Task statement: Among the lines of the material below, count those with the string "protocol". Give the number alone.
☆ ☆ ☆
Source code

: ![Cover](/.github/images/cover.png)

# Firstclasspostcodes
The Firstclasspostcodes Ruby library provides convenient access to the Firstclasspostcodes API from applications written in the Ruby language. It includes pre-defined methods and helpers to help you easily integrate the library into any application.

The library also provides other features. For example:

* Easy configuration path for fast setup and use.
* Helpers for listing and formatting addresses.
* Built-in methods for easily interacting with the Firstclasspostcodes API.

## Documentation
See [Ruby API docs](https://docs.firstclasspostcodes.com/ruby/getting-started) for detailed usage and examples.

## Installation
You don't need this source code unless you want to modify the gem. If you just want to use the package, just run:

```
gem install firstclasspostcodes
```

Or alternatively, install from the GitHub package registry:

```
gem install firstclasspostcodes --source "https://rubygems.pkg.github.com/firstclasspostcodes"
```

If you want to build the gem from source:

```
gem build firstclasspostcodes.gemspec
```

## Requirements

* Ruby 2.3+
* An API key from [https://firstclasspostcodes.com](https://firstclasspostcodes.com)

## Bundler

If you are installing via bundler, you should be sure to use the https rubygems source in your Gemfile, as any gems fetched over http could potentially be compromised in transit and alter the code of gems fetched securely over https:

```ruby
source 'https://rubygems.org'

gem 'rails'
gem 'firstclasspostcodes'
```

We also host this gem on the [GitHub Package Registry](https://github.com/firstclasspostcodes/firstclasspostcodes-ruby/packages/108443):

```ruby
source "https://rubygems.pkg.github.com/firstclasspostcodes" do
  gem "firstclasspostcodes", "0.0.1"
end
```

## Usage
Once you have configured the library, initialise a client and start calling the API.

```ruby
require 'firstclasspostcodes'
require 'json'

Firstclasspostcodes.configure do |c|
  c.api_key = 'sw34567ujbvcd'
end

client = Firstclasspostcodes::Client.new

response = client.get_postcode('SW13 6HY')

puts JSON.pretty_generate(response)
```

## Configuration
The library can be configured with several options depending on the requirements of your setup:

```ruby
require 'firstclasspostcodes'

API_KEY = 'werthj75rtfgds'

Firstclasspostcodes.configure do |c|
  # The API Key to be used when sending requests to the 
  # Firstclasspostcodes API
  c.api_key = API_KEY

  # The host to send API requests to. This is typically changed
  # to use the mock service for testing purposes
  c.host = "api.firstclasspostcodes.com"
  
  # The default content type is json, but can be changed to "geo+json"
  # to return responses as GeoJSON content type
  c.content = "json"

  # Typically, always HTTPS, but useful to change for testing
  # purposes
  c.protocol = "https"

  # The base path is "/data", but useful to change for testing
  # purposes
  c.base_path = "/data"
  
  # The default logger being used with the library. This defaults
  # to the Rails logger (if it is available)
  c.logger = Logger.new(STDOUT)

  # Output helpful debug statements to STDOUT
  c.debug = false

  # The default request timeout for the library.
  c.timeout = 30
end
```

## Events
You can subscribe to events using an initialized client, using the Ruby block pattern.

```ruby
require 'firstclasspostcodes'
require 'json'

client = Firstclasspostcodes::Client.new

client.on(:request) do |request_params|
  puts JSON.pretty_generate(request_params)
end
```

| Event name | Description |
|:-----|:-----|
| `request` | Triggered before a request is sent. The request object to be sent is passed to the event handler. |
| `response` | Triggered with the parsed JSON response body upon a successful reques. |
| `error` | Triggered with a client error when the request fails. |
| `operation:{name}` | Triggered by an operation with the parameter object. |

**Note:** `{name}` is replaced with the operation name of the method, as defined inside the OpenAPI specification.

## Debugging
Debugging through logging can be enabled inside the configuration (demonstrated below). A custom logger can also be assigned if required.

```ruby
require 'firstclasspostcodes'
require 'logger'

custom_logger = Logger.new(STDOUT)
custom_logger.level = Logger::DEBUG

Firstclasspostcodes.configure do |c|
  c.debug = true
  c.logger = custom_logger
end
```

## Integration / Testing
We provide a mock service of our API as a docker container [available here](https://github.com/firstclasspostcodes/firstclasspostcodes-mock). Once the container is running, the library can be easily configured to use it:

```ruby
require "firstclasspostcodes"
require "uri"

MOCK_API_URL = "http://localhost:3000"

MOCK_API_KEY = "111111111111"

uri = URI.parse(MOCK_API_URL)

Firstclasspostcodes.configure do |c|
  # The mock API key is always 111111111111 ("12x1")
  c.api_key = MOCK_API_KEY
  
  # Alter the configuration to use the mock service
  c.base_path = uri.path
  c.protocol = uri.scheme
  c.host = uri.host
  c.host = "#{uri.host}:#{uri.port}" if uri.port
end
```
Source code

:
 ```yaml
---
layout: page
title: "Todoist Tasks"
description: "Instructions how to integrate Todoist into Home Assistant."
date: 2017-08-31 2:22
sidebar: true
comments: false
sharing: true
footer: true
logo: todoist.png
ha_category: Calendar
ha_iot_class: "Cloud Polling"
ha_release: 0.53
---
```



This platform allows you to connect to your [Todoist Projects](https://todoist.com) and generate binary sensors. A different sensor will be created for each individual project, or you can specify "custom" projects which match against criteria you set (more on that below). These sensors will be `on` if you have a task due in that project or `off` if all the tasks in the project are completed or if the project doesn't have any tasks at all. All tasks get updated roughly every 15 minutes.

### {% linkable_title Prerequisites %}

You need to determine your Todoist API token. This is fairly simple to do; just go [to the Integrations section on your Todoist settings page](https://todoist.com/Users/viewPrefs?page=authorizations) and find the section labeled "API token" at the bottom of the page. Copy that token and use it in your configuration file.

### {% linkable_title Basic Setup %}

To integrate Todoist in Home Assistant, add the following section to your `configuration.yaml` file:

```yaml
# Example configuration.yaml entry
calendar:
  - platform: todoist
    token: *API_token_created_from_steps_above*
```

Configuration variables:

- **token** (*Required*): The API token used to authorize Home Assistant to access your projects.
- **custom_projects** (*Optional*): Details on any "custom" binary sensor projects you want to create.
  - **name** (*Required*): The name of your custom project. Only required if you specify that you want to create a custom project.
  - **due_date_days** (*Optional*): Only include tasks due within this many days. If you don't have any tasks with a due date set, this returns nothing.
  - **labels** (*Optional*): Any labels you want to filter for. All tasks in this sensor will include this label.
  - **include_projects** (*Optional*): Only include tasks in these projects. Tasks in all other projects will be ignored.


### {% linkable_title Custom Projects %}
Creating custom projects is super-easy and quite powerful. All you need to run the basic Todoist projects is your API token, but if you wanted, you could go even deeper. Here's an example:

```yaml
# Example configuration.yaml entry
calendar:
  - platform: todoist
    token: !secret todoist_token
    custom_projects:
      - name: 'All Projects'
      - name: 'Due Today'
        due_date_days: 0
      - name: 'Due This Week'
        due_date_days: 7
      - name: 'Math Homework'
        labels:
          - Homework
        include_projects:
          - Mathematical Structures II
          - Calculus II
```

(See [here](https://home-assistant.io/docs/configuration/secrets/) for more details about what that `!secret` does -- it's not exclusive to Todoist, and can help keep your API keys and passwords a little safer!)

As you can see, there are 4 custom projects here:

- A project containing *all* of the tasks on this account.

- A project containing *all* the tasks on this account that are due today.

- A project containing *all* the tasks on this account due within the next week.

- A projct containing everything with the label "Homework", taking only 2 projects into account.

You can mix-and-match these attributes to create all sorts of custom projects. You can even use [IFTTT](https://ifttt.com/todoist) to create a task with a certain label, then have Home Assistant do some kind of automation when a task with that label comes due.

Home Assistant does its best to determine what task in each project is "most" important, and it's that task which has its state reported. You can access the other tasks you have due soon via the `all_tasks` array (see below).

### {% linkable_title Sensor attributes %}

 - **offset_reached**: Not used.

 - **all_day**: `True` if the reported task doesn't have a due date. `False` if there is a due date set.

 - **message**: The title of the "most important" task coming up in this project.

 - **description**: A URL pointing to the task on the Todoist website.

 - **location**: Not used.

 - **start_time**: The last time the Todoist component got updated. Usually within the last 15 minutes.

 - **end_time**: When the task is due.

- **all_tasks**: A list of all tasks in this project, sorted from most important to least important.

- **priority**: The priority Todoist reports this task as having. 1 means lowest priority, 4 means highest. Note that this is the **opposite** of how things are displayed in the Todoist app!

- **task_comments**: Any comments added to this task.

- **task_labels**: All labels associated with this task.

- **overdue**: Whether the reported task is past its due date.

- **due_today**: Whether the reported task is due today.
☆ ☆ ☆
Response to this task: 2